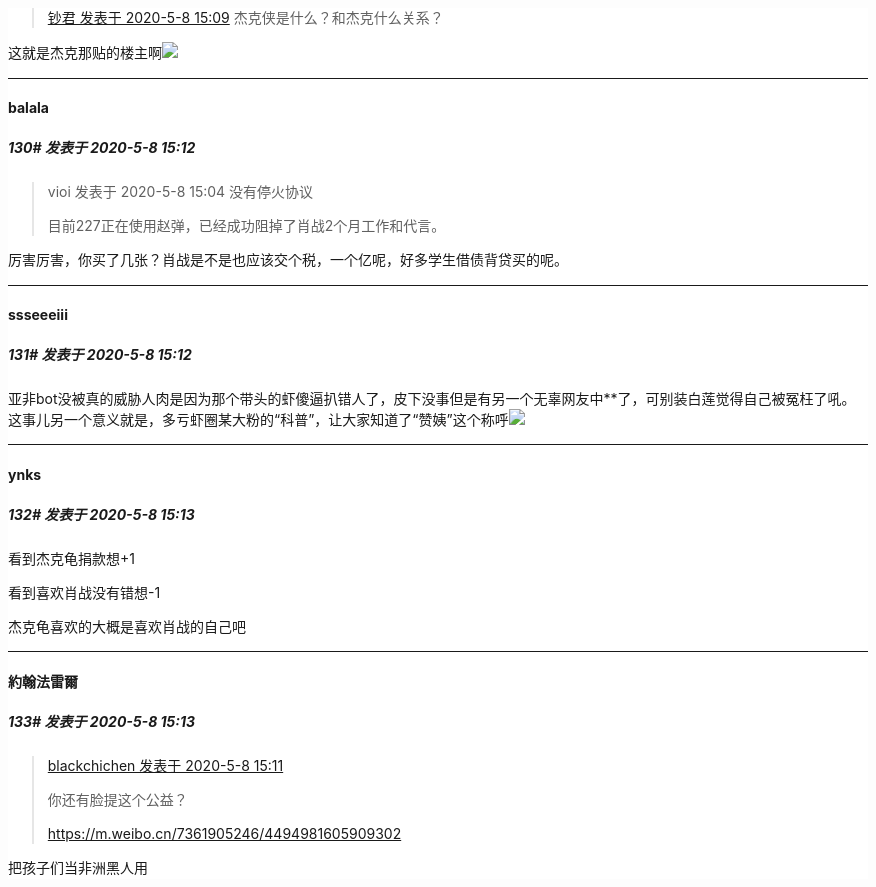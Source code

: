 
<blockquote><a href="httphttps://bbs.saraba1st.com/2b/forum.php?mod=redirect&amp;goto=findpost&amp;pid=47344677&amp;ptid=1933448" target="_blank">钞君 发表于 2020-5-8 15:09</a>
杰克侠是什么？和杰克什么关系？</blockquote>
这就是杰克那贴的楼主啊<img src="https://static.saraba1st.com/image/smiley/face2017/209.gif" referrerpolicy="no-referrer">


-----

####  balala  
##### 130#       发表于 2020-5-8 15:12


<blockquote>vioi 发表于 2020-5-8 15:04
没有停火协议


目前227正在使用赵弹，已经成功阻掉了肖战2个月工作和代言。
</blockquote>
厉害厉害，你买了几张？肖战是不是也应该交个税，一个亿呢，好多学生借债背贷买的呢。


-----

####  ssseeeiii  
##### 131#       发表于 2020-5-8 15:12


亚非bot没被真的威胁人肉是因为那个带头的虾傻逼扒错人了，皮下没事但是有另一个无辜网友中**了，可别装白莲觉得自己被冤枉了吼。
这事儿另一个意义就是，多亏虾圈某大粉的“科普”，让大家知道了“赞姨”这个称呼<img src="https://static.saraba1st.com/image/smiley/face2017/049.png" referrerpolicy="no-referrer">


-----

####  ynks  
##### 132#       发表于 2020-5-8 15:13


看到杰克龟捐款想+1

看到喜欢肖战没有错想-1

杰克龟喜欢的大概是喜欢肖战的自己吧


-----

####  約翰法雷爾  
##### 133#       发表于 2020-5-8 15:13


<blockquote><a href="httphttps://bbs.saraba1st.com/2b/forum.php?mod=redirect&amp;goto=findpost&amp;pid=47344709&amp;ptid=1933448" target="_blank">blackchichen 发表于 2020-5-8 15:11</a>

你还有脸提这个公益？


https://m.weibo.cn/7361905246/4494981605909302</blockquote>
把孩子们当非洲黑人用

※ ※ ※

All of the entries need to be retyped word for word, pictures excluded.

TASK SOLUTION
Source code

: 
<blockquote><a href="httphttps://bbs.saraba1st.com/2b/forum.php?mod=redirect&amp;goto=findpost&amp;pid=47344677&amp;ptid=1933448" target="_blank">钞君 发表于 2020-5-8 15:09</a>
杰克侠是什么？和杰克什么关系？</blockquote>
这就是杰克那贴的楼主啊<img src="https://static.saraba1st.com/image/smiley/face2017/209.gif" referrerpolicy="no-referrer">


-----

####  balala  
##### 130#       发表于 2020-5-8 15:12


<blockquote>vioi 发表于 2020-5-8 15:04
没有停火协议


目前227正在使用赵弹，已经成功阻掉了肖战2个月工作和代言。
</blockquote>
厉害厉害，你买了几张？肖战是不是也应该交个税，一个亿呢，好多学生借债背贷买的呢。


-----

####  ssseeeiii  
##### 131#       发表于 2020-5-8 15:12


亚非bot没被真的威胁人肉是因为那个带头的虾傻逼扒错人了，皮下没事但是有另一个无辜网友中**了，可别装白莲觉得自己被冤枉了吼。
这事儿另一个意义就是，多亏虾圈某大粉的“科普”，让大家知道了“赞姨”这个称呼<img src="https://static.saraba1st.com/image/smiley/face2017/049.png" referrerpolicy="no-referrer">


-----

####  ynks  
##### 132#       发表于 2020-5-8 15:13


看到杰克龟捐款想+1

看到喜欢肖战没有错想-1

杰克龟喜欢的大概是喜欢肖战的自己吧


-----

####  約翰法雷爾  
##### 133#       发表于 2020-5-8 15:13


<blockquote><a href="httphttps://bbs.saraba1st.com/2b/forum.php?mod=redirect&amp;goto=findpost&amp;pid=47344709&amp;ptid=1933448" target="_blank">blackchichen 发表于 2020-5-8 15:11</a>

你还有脸提这个公益？


https://m.weibo.cn/7361905246/4494981605909302</blockquote>
把孩子们当非洲黑人用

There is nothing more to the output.